Need for structured cabling
Most of the time data centers and SANs are constructed without having considered the implications of frequent additions, moves, and expansions. Some systems like the computers and single physical servers are normally installed by the company’s own technicians and crew. This crew is competent when it comes to the perspective of their own equipments. But the data centers house in them varied, disparate equipments, and data storage devices. Using such practices inevitably causes inefficient management of critical conditions. Critical conditions could range from advancement in technology to the addition of new products and services.
In the early years, a wide variety of cabling and architecture were common, but difficult to manage. This form of undesirable situation lead to the formation of the TIA/EIA-568 Commercial Building Cabling Standard, which eventually changed the way cabling for commercial buildings, telecommunication sectors, and data centers were done. This introduced a new and modernized way of cabling that is the ‘structured cabling’.
Many cable and copper industries developed new connectivity products that dramatically offered advantages to the data centers and SANs. Most of the experts and their successors, who developed the TIA-568 and its next called the TIA-568a, developed another standard called the SCS.
The TIA-568 was designed to suit the requirements of commercial buildings.
The TIA-942, Telecommunication Infrastructure Standard for data centers is bound to have immense effect on the data center and SAN as profoundly as the TIA 568 has on commercial buildings.
This new standard allows the SCS concepts to be implemented in the disparate equipments very early in the building design process. This particular standard views the whole data center as an integrated system with smaller ancillary elements. As a result, it interlinks many components like location, access along with architecture and electrical components to a most important concept of redundancy.
The TIA 942 includes seven spaces and two cabling subsystems within the data center.
- Ø Seven spaces include-
- Computer room
- Telecommunications room
- Entrance room
- Main Distribution Area(MDA)
- Horizontal Distribution Area( HDA)
- Zone Distribution Area( ZDA)
- Equipment Distribution Area (EDA)
The cabling subsystems in TIA 942 include the horizontal and backbone.
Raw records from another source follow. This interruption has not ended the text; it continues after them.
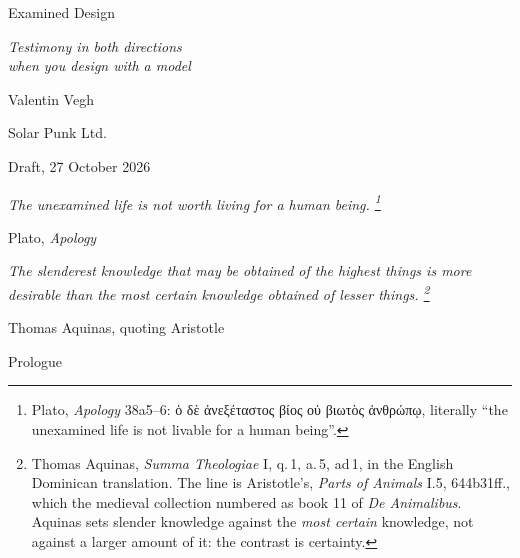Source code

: \documentclass[11pt,a4paper]{article}
\newcommand{\gr}[1]{{\greekfont #1}}
\newcounter{art}
\begin{document}
\thispagestyle{empty}
\vspace*{30mm}
{\centering
  {\Huge Examined Design}\par\vspace{5mm}
  {\large\itshape Testimony in both directions\\ when you design with a model}\par\vspace{12mm}
  Valentin Vegh\par\vspace{1mm}
  {\small Solar Punk Ltd.}\par\vspace{1mm}
  {\small\color{muted} Draft, 27 October 2026}\par
}
\vspace{24mm}

\begin{center}
\begin{minipage}{0.72\textwidth}
\itshape
The unexamined life is not worth living for a human being.%
\footnote{Plato, \textit{Apology} 38a5--6: \gr{ὁ δὲ ἀνεξέταστος βίος οὐ βιωτὸς ἀνθρώπῳ}, literally ``the unexamined life is not livable for a human being''.}
\par\vspace{1mm}\hfill\upshape\small Plato, \textit{Apology}
\par\vspace{8mm}\itshape
The slenderest knowledge that may be obtained of the highest things is more desirable than the most certain knowledge obtained of lesser things.%
\footnote{Thomas Aquinas, \textit{Summa Theologiae} I, q.\,1, a.\,5, ad\,1, in the English Dominican translation. The line is Aristotle's, \textit{Parts of Animals} I.5, 644b31ff., which the medieval collection numbered as book 11 of \textit{De Animalibus}. Aquinas sets slender knowledge against the \emph{most certain} knowledge, not against a larger amount of it: the contrast is certainty.}
\par\vspace{1mm}\hfill\upshape\small Thomas Aquinas, quoting Aristotle
\end{minipage}
\end{center}

\clearpage

{\centering\Large Prologue\par}
\vspace{4mm}
\end{document}
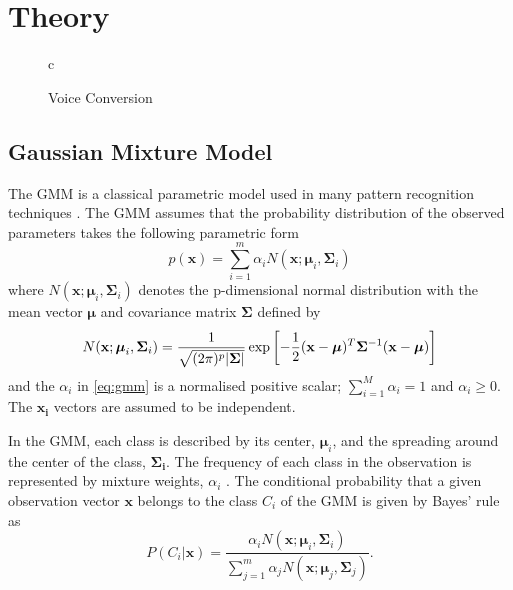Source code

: \chapter{Theory} %
\label{cha:theory}

\begin{figure}[htbp]
  \centering
   \begin{tabular}[h]{c}
  \end{tabular}
  \caption{Voice Conversion}
  \label{fig:ADPCM}
\end{figure}

\section{Gaussian Mixture Model} %
\label{sec:gaussian_mixture_model}
The GMM is a classical parametric model used in many pattern recognition techniques \cite{stylianou98}. The GMM assumes that the probability distribution of the observed parameters takes the following parametric form
\begin{equation}
	\label{eq:gmm}
	p(\mathbf{x}) = \sum_{i=1}^{m} \alpha_i N(\mathbf{x}; \boldsymbol{\mu}_i, \mathbf{\Sigma}_i)
\end{equation}
where $N(\mathbf{x}; \mathbf{\mu}_i, \mathbf{\Sigma}_i)$ denotes the p-dimensional normal distribution with the mean vector $\boldsymbol{\mu}$ and covariance matrix $\mathbf{\Sigma}$ defined by
\begin{equation}
	N(\mathbf{x}; \boldsymbol{\mu}_i, \mathbf{\Sigma}_i) = \frac{1}{\sqrt{(2\pi)^p\lvert\mathbf{\Sigma}\rvert}} \exp\left[ -\frac{1}{2} (\mathbf{x} -\boldsymbol{\mu})^T \mathbf{\Sigma}^{-1} (\mathbf{x} -\boldsymbol{\mu})\right]
\end{equation}
and the $\alpha_i$ in \eqref{eq:gmm} is a normalised positive scalar; $\sum_{i=1}^{M}\alpha_i = 1$ and $\alpha_i \geq 0$. The $\mathbf{x_i}$ vectors are assumed to be independent.

In the GMM, each class is described by its center, $\boldsymbol{\mu}_i$, and the spreading around the center of the class, $\mathbf{\Sigma_i}$. The frequency of each class in the observation is represented by mixture weights, $\alpha_i$ \cite{stylianou98}. The conditional probability that a given observation vector $\mathbf{x}$ belongs to the class $C_i$ of the GMM is given by Bayes' rule \cite{statistikk} as
\begin{equation}
	\label{eq:bayes}
	P(C_i\vert \mathbf{x}) = \frac{\alpha_i N(\mathbf{x}; \boldsymbol{\mu}_i, \mathbf{\Sigma}_i)}{\sum_{j=1}^{m}\alpha_j N(\mathbf{x}; \boldsymbol{\mu}_j, \mathbf{\Sigma}_j)}.
\end{equation}

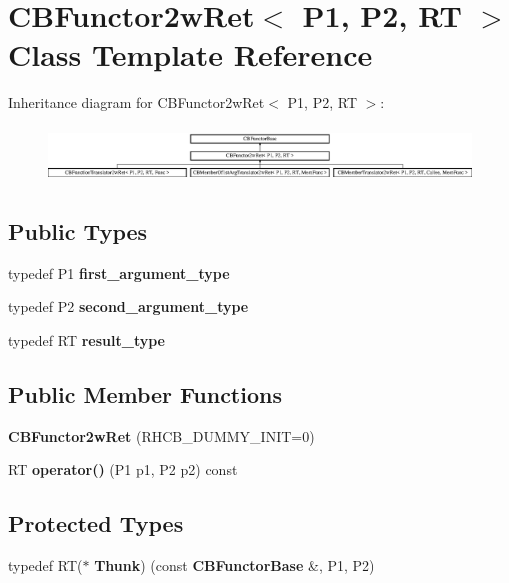 \section{C\+B\+Functor2w\+Ret$<$ P1, P2, RT $>$ Class Template Reference}
\label{classCBFunctor2wRet}
Inheritance diagram for C\+B\+Functor2w\+Ret$<$ P1, P2, RT $>$\+:\begin{figure}[H]
\begin{center}
\leavevmode
\includegraphics[height=1.485411cm]{classCBFunctor2wRet}
\end{center}
\end{figure}
\subsection*{Public Types}
\begin{DoxyCompactItemize}
\item 
typedef P1 {\bfseries first\+\_\+argument\+\_\+type}\label{classCBFunctor2wRet_a7d24bfcc6aa65aa4b55b5e959a004dd4}

\item 
typedef P2 {\bfseries second\+\_\+argument\+\_\+type}\label{classCBFunctor2wRet_ab581d0954897537b10bf2de447b8b657}

\item 
typedef RT {\bfseries result\+\_\+type}\label{classCBFunctor2wRet_a9d2ef5e7ee4eaac99bea7abfdd21af82}

\end{DoxyCompactItemize}
\subsection*{Public Member Functions}
\begin{DoxyCompactItemize}
\item 
{\bfseries C\+B\+Functor2w\+Ret} (R\+H\+C\+B\+\_\+\+D\+U\+M\+M\+Y\+\_\+\+I\+N\+IT=0)\label{classCBFunctor2wRet_a72315832a0fbc1a017d94c6d1a0744ea}

\item 
RT {\bfseries operator()} (P1 p1, P2 p2) const \label{classCBFunctor2wRet_ac6c5aa2cc0ec49461fef4031c2550121}

\end{DoxyCompactItemize}
\subsection*{Protected Types}
\begin{DoxyCompactItemize}
\item 
typedef RT($\ast$ {\bfseries Thunk}) (const {\bf C\+B\+Functor\+Base} \&, P1, P2)\label{classCBFunctor2wRet_ae2a1a21268a5beaac9acd0f08bcaee29}

\end{DoxyCompactItemize}
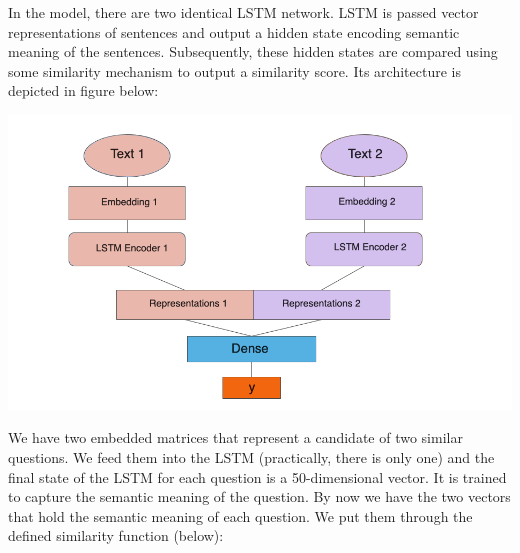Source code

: \documentclass[runningheads]{llncs}
\begin{document}
	In the model, there are two identical LSTM network. LSTM is passed vector representations of sentences and output a hidden state encoding semantic meaning of the sentences. Subsequently, these hidden states are compared using some similarity mechanism to output a similarity score.
	Its architecture is depicted in figure below:
	
	\begin{minipage}{\linewidth}
		\begin{center}
			\includegraphics[width=\linewidth]{Siamese_Network.png}
			\label{fig:Siamese LSTM Architectture}
		\end{center}
	\end{minipage}
	\afterpage{\clearpage}
	
	We have two embedded matrices that represent a candidate of two similar questions.  We feed them into the LSTM (practically, there is only one) and the final state of the LSTM for each question is a 50-dimensional vector. It is trained to capture the semantic meaning of the question. By now we have the two vectors that hold the semantic meaning of each question. We put them through the defined similarity function (below):
\newline

	\begin{minipage}{\linewidth}
		\begin{center}
		\end{center}
	\end{minipage}
	\afterpage{\clearpage}
\end{document}

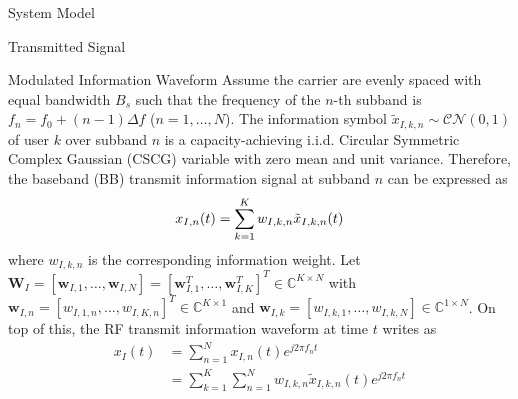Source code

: \documentclass{IEEEtran}
\begin{document}
\begin{section}{System Model}
	\begin{subsection}{Transmitted Signal}
		\begin{subsubsection} {Modulated Information Waveform}
			Assume the carrier are evenly spaced with equal bandwidth $B_s$ such that the frequency of the $n$-th subband is $f_n=f_0+(n-1){\Delta}{f}$ ($n=1,\dots,N$). The information symbol $\tilde{x}_{I,k,n}\sim\mathcal{CN}(0,1)$ of user $k$ over subband $n$ is a capacity-achieving i.i.d. Circular Symmetric Complex Gaussian (CSCG) variable with zero mean and unit variance. Therefore, the baseband (BB) transmit information signal at subband $n$ can be expressed as
			\begin{equation}\label{eq:x_{I,n}(t)}
				x_{I,n}(t)=\sum_{k=1}^K{w_{I,k,n}\tilde{x}_{I,k,n}(t)}
			\end{equation}
			where $w_{I,k,n}$ is the corresponding information weight. Let $\boldsymbol{W}_I=[\boldsymbol{w}_{I,1},\dots,\boldsymbol{w}_{I,N}]=[\boldsymbol{w}_{I,1}^T,\dots,\boldsymbol{w}_{I,K}^T]^T \in \mathbb{C}^{K \times N}$ with $\boldsymbol{w}_{I,n}=[w_{I,1,n},\dots,w_{I,K,n}]^T \in \mathbb{C}^{K \times 1}$ and $\boldsymbol{w}_{I,k}=[w_{I,k,1},\dots,w_{I,k,N}] \in \mathbb{C}^{1 \times N}$. On top of this, the RF transmit information waveform at time $t$ writes as
			\begin{equation}\label{eq:x_I(t)}
				\begin{split}
					x_I(t)
					&=\sum_{n=1}^N{x_{I,n}(t){e^{j2{\pi}{f_n}{t}}}}\\
					&=\sum_{k=1}^K\sum_{n=1}^N{w_{I,k,n}\tilde{x}_{I,k,n}(t){e^{j2{\pi}{f_n}{t}}}}
				\end{split}
			\end{equation}
		\end{subsubsection}


\end{subsection}
\end{section}
\end{document}
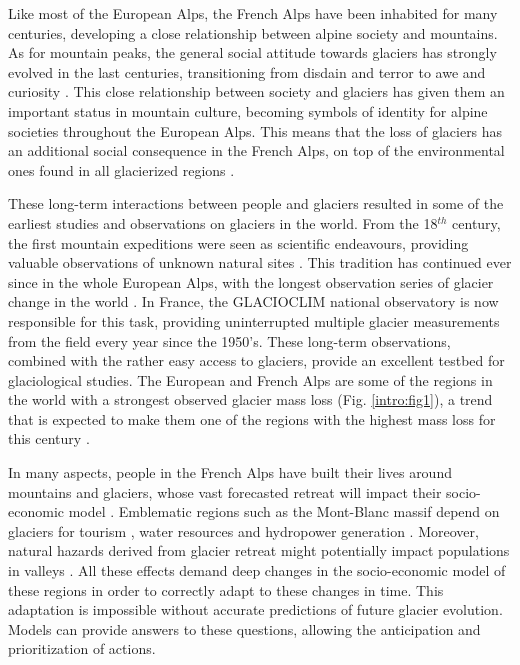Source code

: Like most of the European Alps, the French Alps have been inhabited for many centuries, developing a close relationship between alpine society and mountains. As for mountain peaks, the general social attitude towards glaciers has strongly evolved in the last centuries, transitioning from disdain and terror to awe and curiosity \citep{zryd_les_2008}. This close relationship between society and glaciers has given them an important status in mountain culture, becoming symbols of identity for alpine societies throughout the European Alps. This means that the loss of glaciers has an additional social consequence in the French Alps, on top of the environmental ones found in all glacierized regions \citep{smit_exploring_2019}. 

These long-term interactions between people and glaciers resulted in some of the earliest studies and observations on glaciers in the world. From the 18$^{th}$ century, the first mountain expeditions were seen as scientific endeavours, providing valuable observations of unknown natural sites \citep{richalet_scientific_2001}. This tradition has continued ever since in the whole European Alps, with the longest observation series of glacier change in the world \citep{glamos_swiss_2019}. In France, the GLACIOCLIM national observatory is now responsible for this task, providing uninterrupted multiple glacier measurements from the field every year since the 1950's. These long-term observations, combined with the rather easy access to glaciers, provide an excellent testbed for glaciological studies. The European and French Alps are some of the regions in the world with a strongest observed glacier mass loss (Fig. \ref{intro:fig1}), a trend that is expected to make them one of the regions with the highest mass loss for this century \citep{marzeion_partitioning_2020}.

In many aspects, people in the French Alps have built their lives around mountains and glaciers, whose vast forecasted retreat will impact their socio-economic model \citep{mourey_evolution_2017, spandre_winter_2019}. Emblematic regions such as the Mont-Blanc massif depend on glaciers for tourism \citep{schut_sport_2013, spandre_climate_2019}, water resources and hydropower generation  \citep{laurent_impact_2020}. Moreover, natural hazards derived from glacier retreat might potentially impact populations in valleys \citep{magnin_estimating_2020}. All these effects demand deep changes in the socio-economic model of these regions in order to correctly adapt to these changes in time. This adaptation is impossible without accurate predictions of future glacier evolution. Models can provide answers to these questions, allowing the anticipation and prioritization of actions.

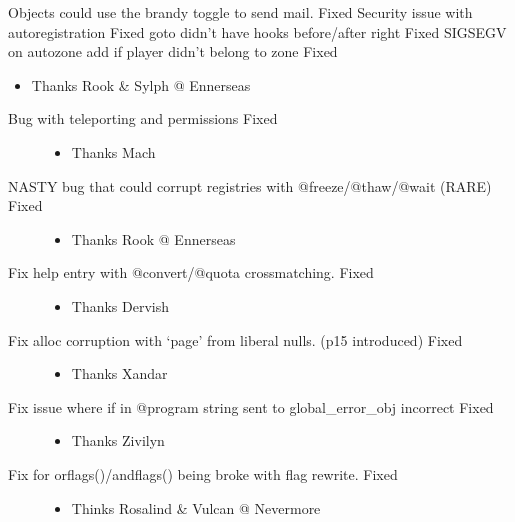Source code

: \documentclass[letterpaper,10pt,english]{sphinxmanual}
\begin{document}
\sphinxAtStartPar
Objects could use the brandy toggle to send mail.  \sphinxhyphen{} Fixed
Security issue with autoregistration \sphinxhyphen{} Fixed
goto didn’t have hooks before/after right \sphinxhyphen{} Fixed
SIGSEGV on autozone add if player didn’t belong to zone \sphinxhyphen{} Fixed
\begin{itemize}
\item {} 
\sphinxAtStartPar
Thanks Rook \& Sylph @ Ennerseas

\end{itemize}
\begin{description}
\item[{Bug with teleporting and permissions \sphinxhyphen{} Fixed}] \leavevmode\begin{itemize}
\item {} 
\sphinxAtStartPar
Thanks Mach 

\end{itemize}

\item[{NASTY bug that could corrupt registries with @freeze/@thaw/@wait (RARE) \sphinxhyphen{} Fixed}] \leavevmode\begin{itemize}
\item {} 
\sphinxAtStartPar
Thanks Rook @ Ennerseas

\end{itemize}

\item[{Fix help entry with @convert/@quota cross\sphinxhyphen{}matching. \sphinxhyphen{} Fixed}] \leavevmode\begin{itemize}
\item {} 
\sphinxAtStartPar
Thanks Dervish

\end{itemize}

\item[{Fix alloc corruption with ‘page’ from liberal nulls. (p15 introduced) \sphinxhyphen{} Fixed}] \leavevmode\begin{itemize}
\item {} 
\sphinxAtStartPar
Thanks Xandar

\end{itemize}

\item[{Fix issue where if in @program string sent to global\_error\_obj incorrect \sphinxhyphen{} Fixed}] \leavevmode\begin{itemize}
\item {} 
\sphinxAtStartPar
Thanks Zivilyn

\end{itemize}

\item[{Fix for orflags()/andflags() being broke with flag rewrite. \sphinxhyphen{} Fixed}] \leavevmode\begin{itemize}
\item {} 
\sphinxAtStartPar
Thinks Rosalind \& Vulcan @ Nevermore

\end{itemize}

\end{description}
\end{document}
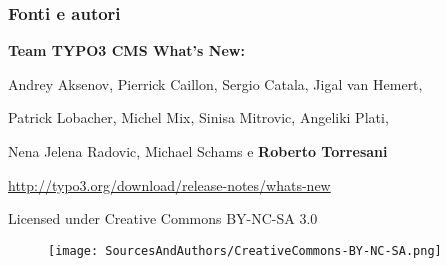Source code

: \begin{frame}[fragile]
	\frametitle{Fonti e autori}

	\vspace{-0.6cm}

	\centerline{\textbf{Team TYPO3 CMS What's New:}}

	\begin{center}
		\centerline{Andrey Aksenov, Pierrick Caillon, Sergio Catala, Jigal van Hemert,}
		\centerline{Patrick Lobacher, Michel Mix, Sinisa Mitrovic, Angeliki Plati,}
		\centerline{Nena Jelena Radovic, Michael Schams e \textbf{Roberto Torresani}}
	\end{center}

	\vspace{0.4cm}

	\smaller\begin{center}\url{http://typo3.org/download/release-notes/whats-new}\end{center}\normalsize

	\vspace{0.8cm}

	\smaller\begin{center}Licensed under Creative Commons BY-NC-SA 3.0\end{center}\normalsize
	\begin{figure}\vspace*{-0.4cm}
		\texttt{[image: SourcesAndAuthors/CreativeCommons-BY-NC-SA.png]}
	\end{figure}

\end{frame}

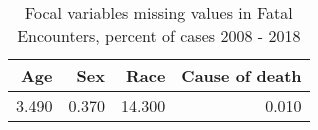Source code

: \begin{table}[ht]
\centering
\begin{tabular}{rrrr}
  \hline
Age & Sex & Race & Cause of death \\ 
  \hline
3.490 & 0.370 & 14.300 & 0.010 \\ 
   \hline
\end{tabular}
\caption{Focal variables missing values in Fatal Encounters, percent of cases 2008 - 2018} 
\label{tab:pct_var}
\end{table}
The first five spaces generally involve many connections like high density panels and racks using fiber connectors like LC. The entrance room is the interface within the campus and is similar to the entrance room of a commercial building. MDA is the area where the main cross connect is located. HDA houses the horizontal cross connect. ZDA is an optional space and is where the zone outlet is located. EDA is where the cabinets, servers, and racks are located. It is similar to the working area of a commercial building.